YOUR OBJECTIVE:
Start at the line with "rk4 can also" in the records below, stop at the line with "Because we do not differentiate and that hb6", and return every line in that span exactly, the two end lines included.

GIVEN DATA:
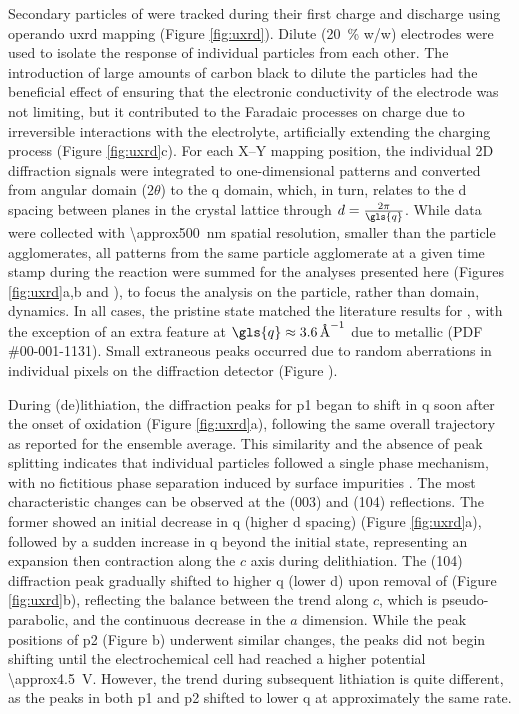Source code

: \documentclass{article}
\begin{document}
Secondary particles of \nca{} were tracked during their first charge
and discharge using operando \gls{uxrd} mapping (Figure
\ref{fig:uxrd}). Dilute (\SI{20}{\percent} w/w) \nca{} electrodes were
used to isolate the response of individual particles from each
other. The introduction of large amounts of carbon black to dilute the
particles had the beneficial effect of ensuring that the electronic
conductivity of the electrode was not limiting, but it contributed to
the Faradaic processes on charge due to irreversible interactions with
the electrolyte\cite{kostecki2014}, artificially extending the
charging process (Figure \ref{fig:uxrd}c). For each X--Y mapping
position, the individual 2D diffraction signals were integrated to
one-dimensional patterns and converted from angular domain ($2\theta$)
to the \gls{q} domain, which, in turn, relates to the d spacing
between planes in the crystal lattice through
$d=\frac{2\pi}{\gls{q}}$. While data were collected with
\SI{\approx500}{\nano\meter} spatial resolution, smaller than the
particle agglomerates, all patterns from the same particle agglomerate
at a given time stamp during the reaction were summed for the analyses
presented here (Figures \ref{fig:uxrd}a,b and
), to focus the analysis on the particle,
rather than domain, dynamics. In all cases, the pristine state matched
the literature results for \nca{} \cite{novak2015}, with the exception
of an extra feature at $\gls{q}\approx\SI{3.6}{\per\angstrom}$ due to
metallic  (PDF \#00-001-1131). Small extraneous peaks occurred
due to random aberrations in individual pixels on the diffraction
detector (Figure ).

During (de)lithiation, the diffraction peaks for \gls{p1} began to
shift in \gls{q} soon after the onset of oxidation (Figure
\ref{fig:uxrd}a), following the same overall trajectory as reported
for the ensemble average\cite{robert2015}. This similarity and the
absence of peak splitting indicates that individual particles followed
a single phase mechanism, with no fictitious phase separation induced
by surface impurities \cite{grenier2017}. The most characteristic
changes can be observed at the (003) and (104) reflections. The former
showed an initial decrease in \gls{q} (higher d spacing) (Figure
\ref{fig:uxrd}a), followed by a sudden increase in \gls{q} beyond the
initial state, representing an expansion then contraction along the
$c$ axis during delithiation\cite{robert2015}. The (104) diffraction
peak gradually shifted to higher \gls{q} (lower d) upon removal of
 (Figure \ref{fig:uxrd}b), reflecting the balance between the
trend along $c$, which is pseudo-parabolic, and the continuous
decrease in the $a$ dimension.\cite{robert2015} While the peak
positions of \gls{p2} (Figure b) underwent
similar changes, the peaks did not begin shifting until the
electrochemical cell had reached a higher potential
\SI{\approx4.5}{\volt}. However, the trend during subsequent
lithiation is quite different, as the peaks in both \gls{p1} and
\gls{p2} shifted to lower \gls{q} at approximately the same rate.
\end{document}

--

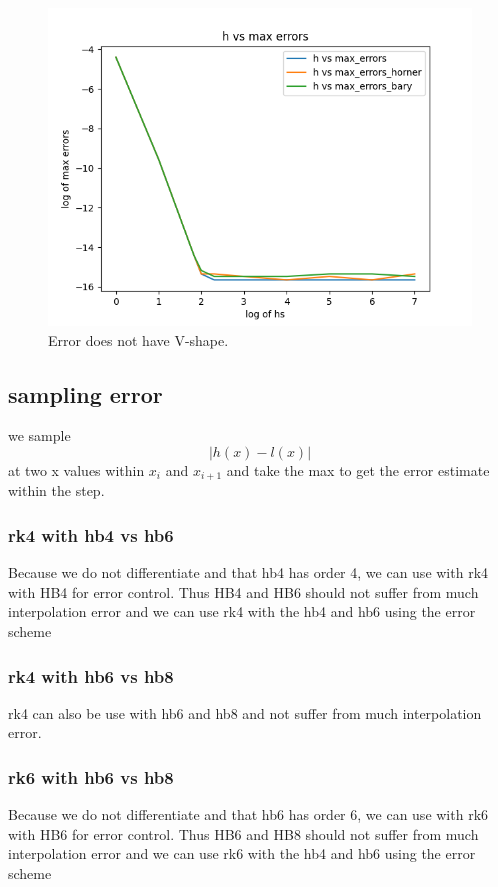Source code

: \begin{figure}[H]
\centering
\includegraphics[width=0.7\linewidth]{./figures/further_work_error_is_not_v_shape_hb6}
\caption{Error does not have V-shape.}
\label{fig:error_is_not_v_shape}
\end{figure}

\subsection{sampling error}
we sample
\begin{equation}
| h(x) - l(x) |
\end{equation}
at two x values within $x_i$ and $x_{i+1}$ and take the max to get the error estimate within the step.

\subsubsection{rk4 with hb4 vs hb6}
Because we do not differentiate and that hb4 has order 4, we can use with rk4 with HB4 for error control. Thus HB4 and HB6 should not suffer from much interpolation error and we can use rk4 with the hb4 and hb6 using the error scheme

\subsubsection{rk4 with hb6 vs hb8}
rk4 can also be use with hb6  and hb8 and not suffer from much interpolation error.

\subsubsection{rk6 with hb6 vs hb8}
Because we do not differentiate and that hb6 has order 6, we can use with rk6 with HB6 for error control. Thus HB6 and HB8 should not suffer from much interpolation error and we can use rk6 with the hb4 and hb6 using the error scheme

==

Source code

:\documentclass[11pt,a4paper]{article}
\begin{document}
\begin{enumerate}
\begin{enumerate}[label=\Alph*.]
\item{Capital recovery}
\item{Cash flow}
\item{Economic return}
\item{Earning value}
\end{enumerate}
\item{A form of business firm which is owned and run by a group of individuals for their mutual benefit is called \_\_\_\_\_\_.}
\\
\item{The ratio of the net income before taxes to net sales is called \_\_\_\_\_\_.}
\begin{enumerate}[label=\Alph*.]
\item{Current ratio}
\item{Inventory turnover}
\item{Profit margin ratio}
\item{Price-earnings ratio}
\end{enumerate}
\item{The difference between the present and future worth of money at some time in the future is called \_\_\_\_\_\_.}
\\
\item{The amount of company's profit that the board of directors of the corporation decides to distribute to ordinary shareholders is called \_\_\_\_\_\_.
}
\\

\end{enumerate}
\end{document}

TASK ANSWER:
rk4 can also be use with hb6  and hb8 and not suffer from much interpolation error.

\subsubsection{rk6 with hb6 vs hb8}
Because we do not differentiate and that hb6 has order 6, we can use with rk6 with HB6 for error control. Thus HB6 and HB8 should not suffer from much interpolation error and we can use rk6 with the hb4 and hb6 using the error scheme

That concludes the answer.